Only the text carries over: repeat the records exactly and drop the images.

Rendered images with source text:
□ □ □

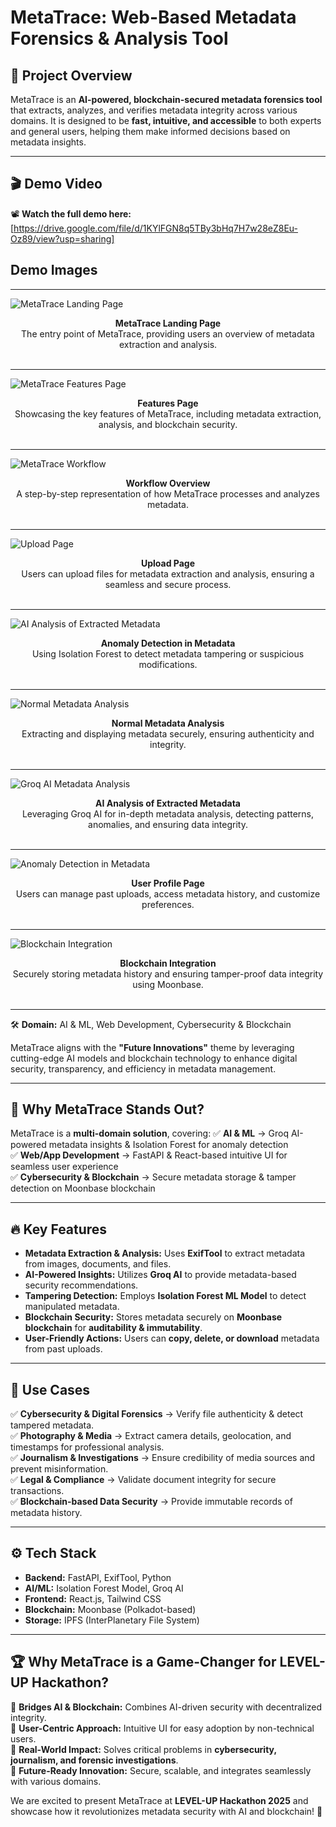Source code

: # MetaTrace: Web-Based Metadata Forensics & Analysis Tool  

## 🚀 Project Overview
MetaTrace is an **AI-powered, blockchain-secured metadata forensics tool** that extracts, analyzes, and verifies metadata integrity across various domains. It is designed to be **fast, intuitive, and accessible** to both experts and general users, helping them make informed decisions based on metadata insights.

---

## 🎬 Demo Video
📽️ **Watch the full demo here:** [https://drive.google.com/file/d/1KYlFGN8q5TBy3bHq7H7w28eZ8Eu-Oz89/view?usp=sharing]  

## Demo Images
---

![MetaTrace Landing Page](meta%20images/WhatsApp%20Image%202025-03-24%20at%2012.29.04%20(1).jpeg)
<div align="center">
  <b>MetaTrace Landing Page</b>
   <br>
   The entry point of MetaTrace, providing users an overview of metadata extraction and analysis.
</div>
<br>

---

![MetaTrace Features Page](meta%20images/WhatsApp%20Image%202025-03-24%20at%2012.29.04%20(2).jpeg)
<div align="center">
  <b>Features Page</b>
   <br>
   Showcasing the key features of MetaTrace, including metadata extraction, analysis, and blockchain security.
</div>
<br>

---

![MetaTrace Workflow](meta%20images/workflow.png)
<div align="center">
  <b>Workflow Overview</b>
   <br>
   A step-by-step representation of how MetaTrace processes and analyzes metadata.
</div>
<br>

---

![Upload Page](meta%20images/WhatsApp%20Image%202025-03-24%20at%2012.29.06%20(2).jpeg)
<div align="center">
  <b>Upload Page</b>
   <br>
   Users can upload files for metadata extraction and analysis, ensuring a seamless and secure process.
</div>
<br>

---


![AI Analysis of Extracted Metadata](meta%20images/WhatsApp%20Image%202025-03-24%20at%2012.29.05%20(2).jpeg)
<div align="center">
  <b>Anomaly Detection in Metadata</b>
   <br>
   Using Isolation Forest to detect metadata tampering or suspicious modifications.
</div>
<br>

---

![Normal Metadata Analysis](meta%20images/WhatsApp%20Image%202025-03-24%20at%2012.29.06%20(1).jpeg)
<div align="center">
  <b>Normal Metadata Analysis</b>
   <br>
   Extracting and displaying metadata securely, ensuring authenticity and integrity.
</div>
<br>


---

![Groq AI Metadata Analysis](meta%20images/WhatsApp%20Image%202025-03-24%20at%2012.29.06.jpeg)
<div align="center">
  <b>AI Analysis of Extracted Metadata</b>
   <br>
   Leveraging Groq AI for in-depth metadata analysis, detecting patterns, anomalies, and ensuring data integrity.
</div>
<br>

---


![Anomaly Detection in Metadata](meta%20images/WhatsApp%20Image%202025-03-24%20at%2012.29.05%20(1).jpeg)
<div align="center">
  <b>User Profile Page</b>
   <br>
   Users can manage past uploads, access metadata history, and customize preferences.
</div>
<br>

---

![Blockchain Integration](meta%20images/WhatsApp%20Image%202025-03-24%20at%2012.29.04.jpeg)
<div align="center">
  <b>Blockchain Integration</b>
   <br>
   Securely storing metadata history and ensuring tamper-proof data integrity using Moonbase.
</div>
<br>

---

🛠 **Domain:** AI & ML, Web Development, Cybersecurity & Blockchain  

MetaTrace aligns with the **"Future Innovations"** theme by leveraging cutting-edge AI models and blockchain technology to enhance digital security, transparency, and efficiency in metadata management.

---
## 🌟 Why MetaTrace Stands Out?  
MetaTrace is a **multi-domain solution**, covering:
✅ **AI & ML** → Groq AI-powered metadata insights & Isolation Forest for anomaly detection  
✅ **Web/App Development** → FastAPI & React-based intuitive UI for seamless user experience  
✅ **Cybersecurity & Blockchain** → Secure metadata storage & tamper detection on Moonbase blockchain  

---
## 🔥 Key Features
- **Metadata Extraction & Analysis:** Uses **ExifTool** to extract metadata from images, documents, and files.
- **AI-Powered Insights:** Utilizes **Groq AI** to provide metadata-based security recommendations.
- **Tampering Detection:** Employs **Isolation Forest ML Model** to detect manipulated metadata.
- **Blockchain Security:** Stores metadata securely on **Moonbase blockchain** for **auditability & immutability**.
- **User-Friendly Actions:** Users can **copy, delete, or download** metadata from past uploads.

---
## 📌 Use Cases
✅ **Cybersecurity & Digital Forensics** → Verify file authenticity & detect tampered metadata.  
✅ **Photography & Media** → Extract camera details, geolocation, and timestamps for professional analysis.  
✅ **Journalism & Investigations** → Ensure credibility of media sources and prevent misinformation.  
✅ **Legal & Compliance** → Validate document integrity for secure transactions.  
✅ **Blockchain-based Data Security** → Provide immutable records of metadata history.  

---

## ⚙️ Tech Stack
- **Backend:** FastAPI, ExifTool, Python
- **AI/ML:** Isolation Forest Model, Groq AI
- **Frontend:** React.js, Tailwind CSS
- **Blockchain:** Moonbase (Polkadot-based)
- **Storage:** IPFS (InterPlanetary File System)

---
## 🏆 Why MetaTrace is a Game-Changer for LEVEL-UP Hackathon?
🔹 **Bridges AI & Blockchain:** Combines AI-driven security with decentralized integrity.  
🔹 **User-Centric Approach:** Intuitive UI for easy adoption by non-technical users.  
🔹 **Real-World Impact:** Solves critical problems in **cybersecurity, journalism, and forensic investigations**.  
🔹 **Future-Ready Innovation:** Secure, scalable, and integrates seamlessly with various domains.  

We are excited to present MetaTrace at **LEVEL-UP Hackathon 2025** and showcase how it revolutionizes metadata security with AI and blockchain! 🚀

□ □ □

WRITTEN REPLY:
Source code

: # MetaTrace: Web-Based Metadata Forensics & Analysis Tool  

## 🚀 Project Overview
MetaTrace is an **AI-powered, blockchain-secured metadata forensics tool** that extracts, analyzes, and verifies metadata integrity across various domains. It is designed to be **fast, intuitive, and accessible** to both experts and general users, helping them make informed decisions based on metadata insights.

---

## 🎬 Demo Video
📽️ **Watch the full demo here:** [https://drive.google.com/file/d/1KYlFGN8q5TBy3bHq7H7w28eZ8Eu-Oz89/view?usp=sharing]  

## Demo Images
---

![MetaTrace Landing Page](meta%20images/WhatsApp%20Image%202025-03-24%20at%2012.29.04%20(1).jpeg)
<div align="center">
  <b>MetaTrace Landing Page</b>
   <br>
   The entry point of MetaTrace, providing users an overview of metadata extraction and analysis.
</div>
<br>

---

![MetaTrace Features Page](meta%20images/WhatsApp%20Image%202025-03-24%20at%2012.29.04%20(2).jpeg)
<div align="center">
  <b>Features Page</b>
   <br>
   Showcasing the key features of MetaTrace, including metadata extraction, analysis, and blockchain security.
</div>
<br>

---

![MetaTrace Workflow](meta%20images/workflow.png)
<div align="center">
  <b>Workflow Overview</b>
   <br>
   A step-by-step representation of how MetaTrace processes and analyzes metadata.
</div>
<br>

---

![Upload Page](meta%20images/WhatsApp%20Image%202025-03-24%20at%2012.29.06%20(2).jpeg)
<div align="center">
  <b>Upload Page</b>
   <br>
   Users can upload files for metadata extraction and analysis, ensuring a seamless and secure process.
</div>
<br>

---


![AI Analysis of Extracted Metadata](meta%20images/WhatsApp%20Image%202025-03-24%20at%2012.29.05%20(2).jpeg)
<div align="center">
  <b>Anomaly Detection in Metadata</b>
   <br>
   Using Isolation Forest to detect metadata tampering or suspicious modifications.
</div>
<br>

---

![Normal Metadata Analysis](meta%20images/WhatsApp%20Image%202025-03-24%20at%2012.29.06%20(1).jpeg)
<div align="center">
  <b>Normal Metadata Analysis</b>
   <br>
   Extracting and displaying metadata securely, ensuring authenticity and integrity.
</div>
<br>


---

![Groq AI Metadata Analysis](meta%20images/WhatsApp%20Image%202025-03-24%20at%2012.29.06.jpeg)
<div align="center">
  <b>AI Analysis of Extracted Metadata</b>
   <br>
   Leveraging Groq AI for in-depth metadata analysis, detecting patterns, anomalies, and ensuring data integrity.
</div>
<br>

---


![Anomaly Detection in Metadata](meta%20images/WhatsApp%20Image%202025-03-24%20at%2012.29.05%20(1).jpeg)
<div align="center">
  <b>User Profile Page</b>
   <br>
   Users can manage past uploads, access metadata history, and customize preferences.
</div>
<br>

---

![Blockchain Integration](meta%20images/WhatsApp%20Image%202025-03-24%20at%2012.29.04.jpeg)
<div align="center">
  <b>Blockchain Integration</b>
   <br>
   Securely storing metadata history and ensuring tamper-proof data integrity using Moonbase.
</div>
<br>

---

🛠 **Domain:** AI & ML, Web Development, Cybersecurity & Blockchain  

MetaTrace aligns with the **"Future Innovations"** theme by leveraging cutting-edge AI models and blockchain technology to enhance digital security, transparency, and efficiency in metadata management.

---
## 🌟 Why MetaTrace Stands Out?  
MetaTrace is a **multi-domain solution**, covering:
✅ **AI & ML** → Groq AI-powered metadata insights & Isolation Forest for anomaly detection  
✅ **Web/App Development** → FastAPI & React-based intuitive UI for seamless user experience  
✅ **Cybersecurity & Blockchain** → Secure metadata storage & tamper detection on Moonbase blockchain  

---
## 🔥 Key Features
- **Metadata Extraction & Analysis:** Uses **ExifTool** to extract metadata from images, documents, and files.
- **AI-Powered Insights:** Utilizes **Groq AI** to provide metadata-based security recommendations.
- **Tampering Detection:** Employs **Isolation Forest ML Model** to detect manipulated metadata.
- **Blockchain Security:** Stores metadata securely on **Moonbase blockchain** for **auditability & immutability**.
- **User-Friendly Actions:** Users can **copy, delete, or download** metadata from past uploads.

---
## 📌 Use Cases
✅ **Cybersecurity & Digital Forensics** → Verify file authenticity & detect tampered metadata.  
✅ **Photography & Media** → Extract camera details, geolocation, and timestamps for professional analysis.  
✅ **Journalism & Investigations** → Ensure credibility of media sources and prevent misinformation.  
✅ **Legal & Compliance** → Validate document integrity for secure transactions.  
✅ **Blockchain-based Data Security** → Provide immutable records of metadata history.  

---

## ⚙️ Tech Stack
- **Backend:** FastAPI, ExifTool, Python
- **AI/ML:** Isolation Forest Model, Groq AI
- **Frontend:** React.js, Tailwind CSS
- **Blockchain:** Moonbase (Polkadot-based)
- **Storage:** IPFS (InterPlanetary File System)

---
## 🏆 Why MetaTrace is a Game-Changer for LEVEL-UP Hackathon?
🔹 **Bridges AI & Blockchain:** Combines AI-driven security with decentralized integrity.  
🔹 **User-Centric Approach:** Intuitive UI for easy adoption by non-technical users.  
🔹 **Real-World Impact:** Solves critical problems in **cybersecurity, journalism, and forensic investigations**.  
🔹 **Future-Ready Innovation:** Secure, scalable, and integrates seamlessly with various domains.  

We are excited to present MetaTrace at **LEVEL-UP Hackathon 2025** and showcase how it revolutionizes metadata security with AI and blockchain! 🚀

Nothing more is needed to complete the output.